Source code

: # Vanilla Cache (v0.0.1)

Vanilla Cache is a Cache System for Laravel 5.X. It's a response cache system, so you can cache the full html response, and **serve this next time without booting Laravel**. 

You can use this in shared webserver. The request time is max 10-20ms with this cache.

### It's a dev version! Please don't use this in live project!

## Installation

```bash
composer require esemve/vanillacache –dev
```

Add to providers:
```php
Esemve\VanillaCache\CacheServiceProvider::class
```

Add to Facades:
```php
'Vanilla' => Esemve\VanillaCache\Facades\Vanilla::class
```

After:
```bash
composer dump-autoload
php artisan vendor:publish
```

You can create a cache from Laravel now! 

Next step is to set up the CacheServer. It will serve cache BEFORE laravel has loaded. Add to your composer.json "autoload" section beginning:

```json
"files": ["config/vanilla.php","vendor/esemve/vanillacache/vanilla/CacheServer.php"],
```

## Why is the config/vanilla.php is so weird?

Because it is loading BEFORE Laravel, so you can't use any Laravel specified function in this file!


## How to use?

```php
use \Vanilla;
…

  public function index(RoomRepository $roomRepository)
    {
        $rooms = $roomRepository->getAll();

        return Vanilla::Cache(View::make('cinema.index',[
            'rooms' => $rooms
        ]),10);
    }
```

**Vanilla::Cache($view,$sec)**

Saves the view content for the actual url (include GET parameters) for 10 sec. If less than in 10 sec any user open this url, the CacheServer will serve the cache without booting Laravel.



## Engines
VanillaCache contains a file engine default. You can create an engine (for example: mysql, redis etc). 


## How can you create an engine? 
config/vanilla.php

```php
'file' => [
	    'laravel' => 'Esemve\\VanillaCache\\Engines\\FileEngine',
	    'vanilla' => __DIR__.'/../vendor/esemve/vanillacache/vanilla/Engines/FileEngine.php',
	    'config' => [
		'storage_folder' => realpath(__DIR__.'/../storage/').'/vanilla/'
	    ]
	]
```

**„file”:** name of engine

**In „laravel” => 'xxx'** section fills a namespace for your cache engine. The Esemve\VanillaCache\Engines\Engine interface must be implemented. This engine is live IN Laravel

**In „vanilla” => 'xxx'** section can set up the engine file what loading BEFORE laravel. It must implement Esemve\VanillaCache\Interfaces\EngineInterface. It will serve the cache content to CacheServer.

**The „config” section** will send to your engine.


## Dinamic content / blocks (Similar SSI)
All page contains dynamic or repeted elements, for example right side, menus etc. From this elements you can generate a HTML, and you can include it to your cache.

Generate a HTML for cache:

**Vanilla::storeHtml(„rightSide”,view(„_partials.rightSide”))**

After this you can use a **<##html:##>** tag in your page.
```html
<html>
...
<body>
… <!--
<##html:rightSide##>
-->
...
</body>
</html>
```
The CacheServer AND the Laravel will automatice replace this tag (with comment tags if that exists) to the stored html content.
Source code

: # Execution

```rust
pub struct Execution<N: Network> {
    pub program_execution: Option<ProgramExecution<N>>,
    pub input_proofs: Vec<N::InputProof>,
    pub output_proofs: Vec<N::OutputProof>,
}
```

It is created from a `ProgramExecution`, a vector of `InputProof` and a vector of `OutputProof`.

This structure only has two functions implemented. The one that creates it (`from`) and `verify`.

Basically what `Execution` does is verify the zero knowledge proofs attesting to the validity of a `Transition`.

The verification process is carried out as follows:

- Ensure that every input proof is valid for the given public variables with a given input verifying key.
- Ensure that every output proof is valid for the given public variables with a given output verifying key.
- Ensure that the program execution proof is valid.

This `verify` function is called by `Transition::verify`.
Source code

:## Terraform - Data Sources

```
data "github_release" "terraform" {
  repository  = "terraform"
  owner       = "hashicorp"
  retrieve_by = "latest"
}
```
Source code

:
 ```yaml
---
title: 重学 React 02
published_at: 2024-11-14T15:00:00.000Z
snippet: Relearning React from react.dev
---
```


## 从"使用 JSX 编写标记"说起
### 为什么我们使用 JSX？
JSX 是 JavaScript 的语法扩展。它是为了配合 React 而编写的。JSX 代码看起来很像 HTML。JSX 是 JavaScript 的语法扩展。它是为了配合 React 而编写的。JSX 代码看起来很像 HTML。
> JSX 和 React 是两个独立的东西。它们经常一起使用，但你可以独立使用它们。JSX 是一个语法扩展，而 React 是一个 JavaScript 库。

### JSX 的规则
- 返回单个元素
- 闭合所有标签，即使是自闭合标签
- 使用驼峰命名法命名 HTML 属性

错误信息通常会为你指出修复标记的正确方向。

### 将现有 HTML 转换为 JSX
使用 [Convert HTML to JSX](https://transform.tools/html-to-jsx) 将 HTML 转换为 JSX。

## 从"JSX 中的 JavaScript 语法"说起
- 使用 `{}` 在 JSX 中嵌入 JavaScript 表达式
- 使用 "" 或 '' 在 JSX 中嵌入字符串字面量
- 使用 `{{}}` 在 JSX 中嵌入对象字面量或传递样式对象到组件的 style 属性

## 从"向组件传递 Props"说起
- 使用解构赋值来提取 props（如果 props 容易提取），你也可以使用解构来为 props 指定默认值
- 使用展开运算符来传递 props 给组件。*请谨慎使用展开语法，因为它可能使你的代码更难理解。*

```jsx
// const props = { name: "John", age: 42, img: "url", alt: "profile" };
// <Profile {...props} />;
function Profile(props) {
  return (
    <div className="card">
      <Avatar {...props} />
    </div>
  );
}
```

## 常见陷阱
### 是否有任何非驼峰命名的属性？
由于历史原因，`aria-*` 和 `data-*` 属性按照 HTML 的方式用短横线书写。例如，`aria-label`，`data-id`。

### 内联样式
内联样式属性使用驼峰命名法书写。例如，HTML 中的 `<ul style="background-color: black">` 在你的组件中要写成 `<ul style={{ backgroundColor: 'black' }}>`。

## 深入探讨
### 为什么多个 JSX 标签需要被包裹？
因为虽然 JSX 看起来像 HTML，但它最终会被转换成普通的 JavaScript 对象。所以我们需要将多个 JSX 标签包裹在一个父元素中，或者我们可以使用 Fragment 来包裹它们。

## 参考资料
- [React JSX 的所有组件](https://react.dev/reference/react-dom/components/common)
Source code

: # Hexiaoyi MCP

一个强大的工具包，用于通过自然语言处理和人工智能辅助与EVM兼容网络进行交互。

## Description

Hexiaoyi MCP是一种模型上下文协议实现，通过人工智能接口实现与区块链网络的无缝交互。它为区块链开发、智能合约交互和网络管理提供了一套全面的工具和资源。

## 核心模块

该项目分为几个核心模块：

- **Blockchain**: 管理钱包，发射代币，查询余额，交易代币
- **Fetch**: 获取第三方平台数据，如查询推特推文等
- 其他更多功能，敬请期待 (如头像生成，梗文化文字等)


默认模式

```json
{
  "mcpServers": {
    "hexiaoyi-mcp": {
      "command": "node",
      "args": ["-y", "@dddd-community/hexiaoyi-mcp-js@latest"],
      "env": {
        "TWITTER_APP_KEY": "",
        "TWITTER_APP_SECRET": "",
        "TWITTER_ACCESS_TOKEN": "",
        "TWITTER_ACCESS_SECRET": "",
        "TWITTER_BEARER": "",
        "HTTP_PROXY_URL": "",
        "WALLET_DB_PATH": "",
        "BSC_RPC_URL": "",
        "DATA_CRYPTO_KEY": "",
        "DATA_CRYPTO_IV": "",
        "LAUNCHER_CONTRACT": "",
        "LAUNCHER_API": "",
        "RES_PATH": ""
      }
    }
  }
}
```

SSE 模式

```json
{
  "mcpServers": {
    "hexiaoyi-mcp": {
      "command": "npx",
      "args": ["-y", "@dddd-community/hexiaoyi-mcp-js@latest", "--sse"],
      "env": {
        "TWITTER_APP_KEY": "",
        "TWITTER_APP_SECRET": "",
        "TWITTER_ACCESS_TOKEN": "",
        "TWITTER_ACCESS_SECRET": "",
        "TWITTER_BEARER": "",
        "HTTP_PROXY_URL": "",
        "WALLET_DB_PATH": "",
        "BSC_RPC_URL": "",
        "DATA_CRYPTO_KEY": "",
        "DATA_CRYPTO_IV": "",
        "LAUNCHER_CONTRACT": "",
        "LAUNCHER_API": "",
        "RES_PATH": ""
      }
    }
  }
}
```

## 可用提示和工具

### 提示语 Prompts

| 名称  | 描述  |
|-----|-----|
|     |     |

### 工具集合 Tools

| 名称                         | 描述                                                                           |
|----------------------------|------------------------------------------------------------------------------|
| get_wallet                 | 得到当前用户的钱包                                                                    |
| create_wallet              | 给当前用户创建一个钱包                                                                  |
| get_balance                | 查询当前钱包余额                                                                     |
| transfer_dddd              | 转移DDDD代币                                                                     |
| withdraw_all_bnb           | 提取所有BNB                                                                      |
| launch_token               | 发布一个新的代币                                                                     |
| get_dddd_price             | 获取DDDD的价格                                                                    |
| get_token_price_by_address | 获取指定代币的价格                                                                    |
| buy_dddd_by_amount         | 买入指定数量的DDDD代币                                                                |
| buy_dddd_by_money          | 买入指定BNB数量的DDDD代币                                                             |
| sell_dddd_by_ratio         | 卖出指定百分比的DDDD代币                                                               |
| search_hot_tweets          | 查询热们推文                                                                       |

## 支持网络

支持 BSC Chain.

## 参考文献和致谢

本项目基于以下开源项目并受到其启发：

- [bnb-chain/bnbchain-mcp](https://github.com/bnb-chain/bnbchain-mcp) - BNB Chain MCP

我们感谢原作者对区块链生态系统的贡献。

**Exercise requirements:**
Copy out, from the records above, every line that holds the string "public".

**Solution to this exercise:**
  public function index(RoomRepository $roomRepository)
- Ensure that every input proof is valid for the given public variables with a given input verifying key.
- Ensure that every output proof is valid for the given public variables with a given output verifying key.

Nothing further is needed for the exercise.